■ **Work item**
Return all entries precisely as they stand, without the images.
----- Source data -----
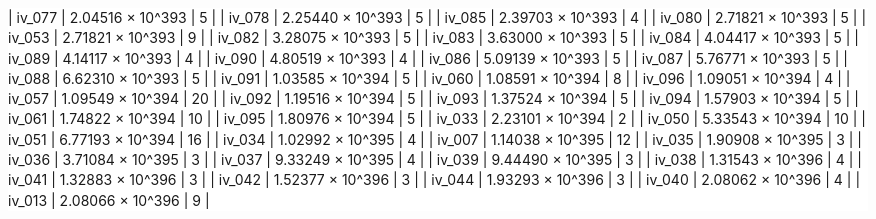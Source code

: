 | iv_077 | 2.04516 × 10^393 | 5 |
| iv_078 | 2.25440 × 10^393 | 5 |
| iv_085 | 2.39703 × 10^393 | 4 |
| iv_080 | 2.71821 × 10^393 | 5 |
| iv_053 | 2.71821 × 10^393 | 9 |
| iv_082 | 3.28075 × 10^393 | 5 |
| iv_083 | 3.63000 × 10^393 | 5 |
| iv_084 | 4.04417 × 10^393 | 5 |
| iv_089 | 4.14117 × 10^393 | 4 |
| iv_090 | 4.80519 × 10^393 | 4 |
| iv_086 | 5.09139 × 10^393 | 5 |
| iv_087 | 5.76771 × 10^393 | 5 |
| iv_088 | 6.62310 × 10^393 | 5 |
| iv_091 | 1.03585 × 10^394 | 5 |
| iv_060 | 1.08591 × 10^394 | 8 |
| iv_096 | 1.09051 × 10^394 | 4 |
| iv_057 | 1.09549 × 10^394 | 20 |
| iv_092 | 1.19516 × 10^394 | 5 |
| iv_093 | 1.37524 × 10^394 | 5 |
| iv_094 | 1.57903 × 10^394 | 5 |
| iv_061 | 1.74822 × 10^394 | 10 |
| iv_095 | 1.80976 × 10^394 | 5 |
| iv_033 | 2.23101 × 10^394 | 2 |
| iv_050 | 5.33543 × 10^394 | 10 |
| iv_051 | 6.77193 × 10^394 | 16 |
| iv_034 | 1.02992 × 10^395 | 4 |
| iv_007 | 1.14038 × 10^395 | 12 |
| iv_035 | 1.90908 × 10^395 | 3 |
| iv_036 | 3.71084 × 10^395 | 3 |
| iv_037 | 9.33249 × 10^395 | 4 |
| iv_039 | 9.44490 × 10^395 | 3 |
| iv_038 | 1.31543 × 10^396 | 4 |
| iv_041 | 1.32883 × 10^396 | 3 |
| iv_042 | 1.52377 × 10^396 | 3 |
| iv_044 | 1.93293 × 10^396 | 3 |
| iv_040 | 2.08062 × 10^396 | 4 |
| iv_013 | 2.08066 × 10^396 | 9 |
-----
■ **Task output**
Source code

: | iv_077 | 2.04516 × 10^393 | 5 |
| iv_078 | 2.25440 × 10^393 | 5 |
| iv_085 | 2.39703 × 10^393 | 4 |
| iv_080 | 2.71821 × 10^393 | 5 |
| iv_053 | 2.71821 × 10^393 | 9 |
| iv_082 | 3.28075 × 10^393 | 5 |
| iv_083 | 3.63000 × 10^393 | 5 |
| iv_084 | 4.04417 × 10^393 | 5 |
| iv_089 | 4.14117 × 10^393 | 4 |
| iv_090 | 4.80519 × 10^393 | 4 |
| iv_086 | 5.09139 × 10^393 | 5 |
| iv_087 | 5.76771 × 10^393 | 5 |
| iv_088 | 6.62310 × 10^393 | 5 |
| iv_091 | 1.03585 × 10^394 | 5 |
| iv_060 | 1.08591 × 10^394 | 8 |
| iv_096 | 1.09051 × 10^394 | 4 |
| iv_057 | 1.09549 × 10^394 | 20 |
| iv_092 | 1.19516 × 10^394 | 5 |
| iv_093 | 1.37524 × 10^394 | 5 |
| iv_094 | 1.57903 × 10^394 | 5 |
| iv_061 | 1.74822 × 10^394 | 10 |
| iv_095 | 1.80976 × 10^394 | 5 |
| iv_033 | 2.23101 × 10^394 | 2 |
| iv_050 | 5.33543 × 10^394 | 10 |
| iv_051 | 6.77193 × 10^394 | 16 |
| iv_034 | 1.02992 × 10^395 | 4 |
| iv_007 | 1.14038 × 10^395 | 12 |
| iv_035 | 1.90908 × 10^395 | 3 |
| iv_036 | 3.71084 × 10^395 | 3 |
| iv_037 | 9.33249 × 10^395 | 4 |
| iv_039 | 9.44490 × 10^395 | 3 |
| iv_038 | 1.31543 × 10^396 | 4 |
| iv_041 | 1.32883 × 10^396 | 3 |
| iv_042 | 1.52377 × 10^396 | 3 |
| iv_044 | 1.93293 × 10^396 | 3 |
| iv_040 | 2.08062 × 10^396 | 4 |
| iv_013 | 2.08066 × 10^396 | 9 |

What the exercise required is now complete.